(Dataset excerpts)
---
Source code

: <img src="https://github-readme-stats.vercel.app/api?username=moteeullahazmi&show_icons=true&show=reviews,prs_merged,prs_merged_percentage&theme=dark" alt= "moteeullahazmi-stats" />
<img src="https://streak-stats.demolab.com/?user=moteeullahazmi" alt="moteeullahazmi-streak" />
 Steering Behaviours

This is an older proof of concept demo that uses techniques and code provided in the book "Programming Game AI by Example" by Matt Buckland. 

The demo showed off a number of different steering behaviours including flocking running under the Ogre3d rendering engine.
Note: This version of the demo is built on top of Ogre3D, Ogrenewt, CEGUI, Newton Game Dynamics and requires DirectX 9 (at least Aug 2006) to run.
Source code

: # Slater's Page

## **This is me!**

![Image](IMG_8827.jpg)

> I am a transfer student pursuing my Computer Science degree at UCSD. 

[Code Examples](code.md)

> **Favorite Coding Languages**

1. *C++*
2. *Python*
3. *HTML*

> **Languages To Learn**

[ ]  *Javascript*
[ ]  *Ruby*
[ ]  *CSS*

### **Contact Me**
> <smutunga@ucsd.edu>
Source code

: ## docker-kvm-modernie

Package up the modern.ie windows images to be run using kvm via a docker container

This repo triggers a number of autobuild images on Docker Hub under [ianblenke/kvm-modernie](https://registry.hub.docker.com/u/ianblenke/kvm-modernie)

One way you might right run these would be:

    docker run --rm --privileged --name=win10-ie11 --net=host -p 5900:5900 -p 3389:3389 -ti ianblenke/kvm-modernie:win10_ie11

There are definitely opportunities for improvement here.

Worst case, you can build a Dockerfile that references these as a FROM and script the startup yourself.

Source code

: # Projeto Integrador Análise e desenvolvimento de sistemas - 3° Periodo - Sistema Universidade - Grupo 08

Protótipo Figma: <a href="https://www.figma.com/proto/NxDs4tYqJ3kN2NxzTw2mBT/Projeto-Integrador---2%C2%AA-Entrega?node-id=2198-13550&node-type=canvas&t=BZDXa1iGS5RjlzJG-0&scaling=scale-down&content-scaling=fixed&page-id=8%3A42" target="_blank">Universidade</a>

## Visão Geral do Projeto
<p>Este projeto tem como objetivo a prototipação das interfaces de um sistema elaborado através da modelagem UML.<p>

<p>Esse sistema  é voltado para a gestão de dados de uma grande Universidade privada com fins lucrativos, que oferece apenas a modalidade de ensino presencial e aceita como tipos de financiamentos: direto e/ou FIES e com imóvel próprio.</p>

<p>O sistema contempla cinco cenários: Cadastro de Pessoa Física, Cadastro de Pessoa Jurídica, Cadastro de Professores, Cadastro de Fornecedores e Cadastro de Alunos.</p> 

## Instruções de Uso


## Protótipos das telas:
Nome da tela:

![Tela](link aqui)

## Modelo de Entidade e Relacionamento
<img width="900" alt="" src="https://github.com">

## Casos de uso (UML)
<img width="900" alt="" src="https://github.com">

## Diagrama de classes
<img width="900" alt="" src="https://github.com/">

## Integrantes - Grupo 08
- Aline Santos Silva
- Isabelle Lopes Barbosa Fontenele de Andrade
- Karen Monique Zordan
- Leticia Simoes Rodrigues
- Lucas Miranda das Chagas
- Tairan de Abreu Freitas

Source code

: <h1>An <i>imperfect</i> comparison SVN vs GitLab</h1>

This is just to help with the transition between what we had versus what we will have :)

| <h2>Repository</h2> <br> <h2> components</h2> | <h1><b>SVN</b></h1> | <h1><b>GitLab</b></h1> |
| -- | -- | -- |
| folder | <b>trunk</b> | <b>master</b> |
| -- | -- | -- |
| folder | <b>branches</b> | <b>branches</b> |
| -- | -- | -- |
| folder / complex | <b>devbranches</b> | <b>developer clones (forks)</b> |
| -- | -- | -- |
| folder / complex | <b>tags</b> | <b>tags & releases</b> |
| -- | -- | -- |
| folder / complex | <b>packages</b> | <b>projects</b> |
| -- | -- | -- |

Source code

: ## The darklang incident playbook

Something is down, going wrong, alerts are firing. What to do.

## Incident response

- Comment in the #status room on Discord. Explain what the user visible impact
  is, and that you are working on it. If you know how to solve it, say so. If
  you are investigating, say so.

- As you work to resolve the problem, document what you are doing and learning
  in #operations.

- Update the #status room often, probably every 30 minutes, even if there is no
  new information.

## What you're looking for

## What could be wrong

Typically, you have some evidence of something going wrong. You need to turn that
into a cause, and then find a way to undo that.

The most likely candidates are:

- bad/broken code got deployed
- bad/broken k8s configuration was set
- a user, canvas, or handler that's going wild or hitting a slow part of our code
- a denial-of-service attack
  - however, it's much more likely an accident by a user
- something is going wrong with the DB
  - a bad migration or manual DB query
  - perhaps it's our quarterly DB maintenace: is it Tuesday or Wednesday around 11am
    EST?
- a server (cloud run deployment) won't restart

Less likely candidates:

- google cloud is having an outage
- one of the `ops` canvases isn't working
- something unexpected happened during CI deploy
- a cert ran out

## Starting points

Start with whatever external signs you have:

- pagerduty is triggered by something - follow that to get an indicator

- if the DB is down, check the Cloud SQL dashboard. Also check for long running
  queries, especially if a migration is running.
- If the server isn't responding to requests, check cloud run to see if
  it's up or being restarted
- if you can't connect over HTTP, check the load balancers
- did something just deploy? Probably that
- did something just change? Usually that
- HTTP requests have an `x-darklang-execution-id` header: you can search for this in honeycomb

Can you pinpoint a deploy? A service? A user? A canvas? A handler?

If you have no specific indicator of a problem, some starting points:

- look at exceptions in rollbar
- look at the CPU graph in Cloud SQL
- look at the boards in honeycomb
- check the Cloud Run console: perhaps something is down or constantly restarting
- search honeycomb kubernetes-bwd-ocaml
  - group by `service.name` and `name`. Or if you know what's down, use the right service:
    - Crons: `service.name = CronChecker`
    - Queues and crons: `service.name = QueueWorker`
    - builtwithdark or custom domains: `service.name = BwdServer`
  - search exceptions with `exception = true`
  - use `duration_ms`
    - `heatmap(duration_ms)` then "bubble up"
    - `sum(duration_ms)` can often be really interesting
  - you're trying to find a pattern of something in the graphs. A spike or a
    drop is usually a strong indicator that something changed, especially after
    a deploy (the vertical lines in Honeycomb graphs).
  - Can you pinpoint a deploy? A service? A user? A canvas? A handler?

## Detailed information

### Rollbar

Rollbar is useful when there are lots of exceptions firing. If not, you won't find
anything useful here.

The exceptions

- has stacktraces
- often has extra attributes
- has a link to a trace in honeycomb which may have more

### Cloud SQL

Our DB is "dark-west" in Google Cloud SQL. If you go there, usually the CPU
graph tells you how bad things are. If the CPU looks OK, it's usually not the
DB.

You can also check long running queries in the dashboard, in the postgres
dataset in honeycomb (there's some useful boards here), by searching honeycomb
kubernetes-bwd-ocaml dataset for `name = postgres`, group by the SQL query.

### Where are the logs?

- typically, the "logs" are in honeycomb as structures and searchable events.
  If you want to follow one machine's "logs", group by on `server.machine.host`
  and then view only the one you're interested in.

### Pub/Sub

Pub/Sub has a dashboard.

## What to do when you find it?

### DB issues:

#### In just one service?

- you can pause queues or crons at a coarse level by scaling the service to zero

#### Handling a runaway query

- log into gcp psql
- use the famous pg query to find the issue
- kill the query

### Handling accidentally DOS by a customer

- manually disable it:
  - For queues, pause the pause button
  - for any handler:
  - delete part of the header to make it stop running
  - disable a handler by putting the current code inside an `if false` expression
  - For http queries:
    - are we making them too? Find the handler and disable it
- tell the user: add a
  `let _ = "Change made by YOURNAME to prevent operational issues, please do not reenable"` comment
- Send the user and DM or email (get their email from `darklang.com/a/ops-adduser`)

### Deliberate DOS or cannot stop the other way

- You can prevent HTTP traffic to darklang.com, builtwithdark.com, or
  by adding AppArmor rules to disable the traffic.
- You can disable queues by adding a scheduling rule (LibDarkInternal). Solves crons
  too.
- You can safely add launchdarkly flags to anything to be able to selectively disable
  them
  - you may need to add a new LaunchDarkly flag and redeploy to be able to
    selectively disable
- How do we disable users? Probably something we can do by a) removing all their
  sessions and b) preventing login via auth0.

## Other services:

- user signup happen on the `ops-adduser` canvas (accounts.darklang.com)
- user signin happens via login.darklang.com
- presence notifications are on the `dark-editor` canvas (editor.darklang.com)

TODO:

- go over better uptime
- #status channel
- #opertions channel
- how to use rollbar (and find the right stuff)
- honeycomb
---
**Your goal:** How many lines of the entries include the string "problem"? Answer with a number and no other words.

**Expected answer:** 2